The UK economy in January is shrinking a new setback for Starmer

The UK economy was unexpectedly shrinking at the beginning of 2025, when new pressure was accumulated on the government of Prime Minister Kiir Starmer due to the lack of momentum since he returned to power last summer.
The National Statistics Office said on Friday that GDP fell 0.1 % in January, driven by declines in manufacturing and construction. Economists expect a 0.1 % increase. This means that production is still barely greater than it was when the Labor Party won the victory of the ground collapse elections in July.
Treasury Advisor Rachel Reeves referred to the global troubled background of weakness, and warned that “the world has changed and around the world we feel the consequences.”
Reeves is under pressure to start its promise to increase growth after light economic indicators under labor.
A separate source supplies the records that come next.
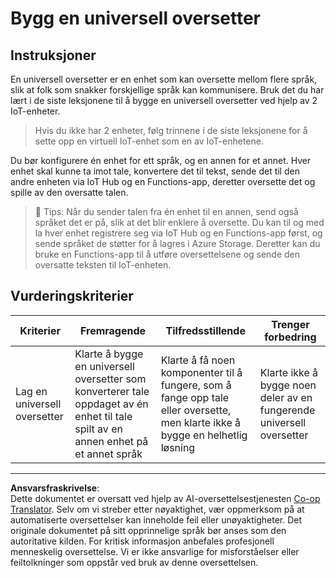 <!--
CO_OP_TRANSLATOR_METADATA:
{
  "original_hash": "701f4a4466f9309b6e1d863077df0c06",
  "translation_date": "2025-08-27T21:18:00+00:00",
  "source_file": "6-consumer/lessons/4-multiple-language-support/assignment.md",
  "language_code": "no"
}
-->
# Bygg en universell oversetter

## Instruksjoner

En universell oversetter er en enhet som kan oversette mellom flere språk, slik at folk som snakker forskjellige språk kan kommunisere. Bruk det du har lært i de siste leksjonene til å bygge en universell oversetter ved hjelp av 2 IoT-enheter.

> Hvis du ikke har 2 enheter, følg trinnene i de siste leksjonene for å sette opp en virtuell IoT-enhet som en av IoT-enhetene.

Du bør konfigurere én enhet for ett språk, og en annen for et annet. Hver enhet skal kunne ta imot tale, konvertere det til tekst, sende det til den andre enheten via IoT Hub og en Functions-app, deretter oversette det og spille av den oversatte talen.

> 💁 Tips: Når du sender talen fra én enhet til en annen, send også språket det er på, slik at det blir enklere å oversette. Du kan til og med la hver enhet registrere seg via IoT Hub og en Functions-app først, og sende språket de støtter for å lagres i Azure Storage. Deretter kan du bruke en Functions-app til å utføre oversettelsene og sende den oversatte teksten til IoT-enheten.

## Vurderingskriterier

| Kriterier | Fremragende | Tilfredsstillende | Trenger forbedring |
| --------- | ----------- | ----------------- | ------------------ |
| Lag en universell oversetter | Klarte å bygge en universell oversetter som konverterer tale oppdaget av én enhet til tale spilt av en annen enhet på et annet språk | Klarte å få noen komponenter til å fungere, som å fange opp tale eller oversette, men klarte ikke å bygge en helhetlig løsning | Klarte ikke å bygge noen deler av en fungerende universell oversetter |

---

**Ansvarsfraskrivelse**:  
Dette dokumentet er oversatt ved hjelp av AI-oversettelsestjenesten [Co-op Translator](https://github.com/Azure/co-op-translator). Selv om vi streber etter nøyaktighet, vær oppmerksom på at automatiserte oversettelser kan inneholde feil eller unøyaktigheter. Det originale dokumentet på sitt opprinnelige språk bør anses som den autoritative kilden. For kritisk informasjon anbefales profesjonell menneskelig oversettelse. Vi er ikke ansvarlige for misforståelser eller feiltolkninger som oppstår ved bruk av denne oversettelsen.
She is preparing to announce what is expected to be a realistic economic update on March 26, when official growth expectations are cut.
Friday numbers mean that the economy has contracted in four out of seven months since the Labor Party took office. GDP is only 0.3 % higher than it was in June.
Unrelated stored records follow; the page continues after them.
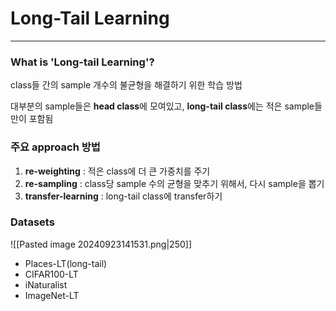 # Long-Tail Learning
---
### What is 'Long-tail Learning'?

class들 간의 sample 개수의 불균형을 해결하기 위한 학습 방법

대부분의 sample들은 **head class**에 모여있고, **long-tail class**에는 적은 sample들만이 포함됨

### 주요 approach 방법
1. **re-weighting** : 적은 class에 더 큰 가중치를 주기
2. **re-sampling** : class당 sample 수의 균형을 맞추기 위해서, 다시 sample을 뽑기
3. **transfer-learning** : long-tail class에 transfer하기


### Datasets
![[Pasted image 20240923141531.png|250]]
- Places-LT(long-tail)
- CIFAR100-LT
- iNaturalist
- ImageNet-LT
The pound extended losses, decreasing by up to 0.2 % to $ 1.2924, as traders gradually added expectations to get more discounts at the interest rate. Traders now see 57 basis points for discounts this year.
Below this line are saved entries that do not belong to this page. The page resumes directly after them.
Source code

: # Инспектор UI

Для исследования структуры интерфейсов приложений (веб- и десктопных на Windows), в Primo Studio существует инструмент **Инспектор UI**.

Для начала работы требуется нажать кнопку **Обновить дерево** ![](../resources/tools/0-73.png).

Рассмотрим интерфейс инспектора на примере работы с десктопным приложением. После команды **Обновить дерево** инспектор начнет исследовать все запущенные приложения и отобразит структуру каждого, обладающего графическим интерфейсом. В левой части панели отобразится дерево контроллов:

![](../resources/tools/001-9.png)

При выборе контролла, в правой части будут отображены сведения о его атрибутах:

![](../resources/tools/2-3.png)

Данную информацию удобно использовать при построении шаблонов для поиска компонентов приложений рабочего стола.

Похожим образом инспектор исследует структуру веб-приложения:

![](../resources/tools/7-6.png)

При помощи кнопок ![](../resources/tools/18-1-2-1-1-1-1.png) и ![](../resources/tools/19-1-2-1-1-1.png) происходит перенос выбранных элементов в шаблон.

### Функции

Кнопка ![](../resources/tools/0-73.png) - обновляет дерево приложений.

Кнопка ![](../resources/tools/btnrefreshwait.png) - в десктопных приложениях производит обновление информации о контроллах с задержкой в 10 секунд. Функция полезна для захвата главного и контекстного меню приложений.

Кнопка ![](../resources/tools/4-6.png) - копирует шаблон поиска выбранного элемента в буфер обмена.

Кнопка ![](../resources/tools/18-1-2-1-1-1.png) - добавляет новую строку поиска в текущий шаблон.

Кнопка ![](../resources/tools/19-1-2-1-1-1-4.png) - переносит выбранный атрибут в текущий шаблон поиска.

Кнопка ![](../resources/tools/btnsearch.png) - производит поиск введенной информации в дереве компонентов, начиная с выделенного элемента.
The weakness in January was partially driven by the United Kingdom, which had a 10 -year strongest storm, indicating that some sectors could recover in February.
While economists expect to return to fixed growth this year, the risks facing expectations are escalating with the escalating Donald Trump war that sends the shares that send fears and raise fears of global contraction. Hope is that Britain’s great spending plans on infrastructure will support growth.
“In the aftermath of the dull performance in the second half of 2024, growth is still fragile due to global and local uncertainty,” said Hailey Lu, an economist at the National Institute for Economic and Social Research. “It is important for the next spring statement to provide stability rather than adding to local uncertainty.”
What Bloomberg Economic says …
“The sudden decrease in GDP in January is still leaving the British economy in its course for a modest apostasy in the first quarter after a sharp slowdown in the second half of 2024. Our view will be that growth will slightly enhance over 2025. We still believe that the risks for lowering the central bank reducing rates faster than we expect.”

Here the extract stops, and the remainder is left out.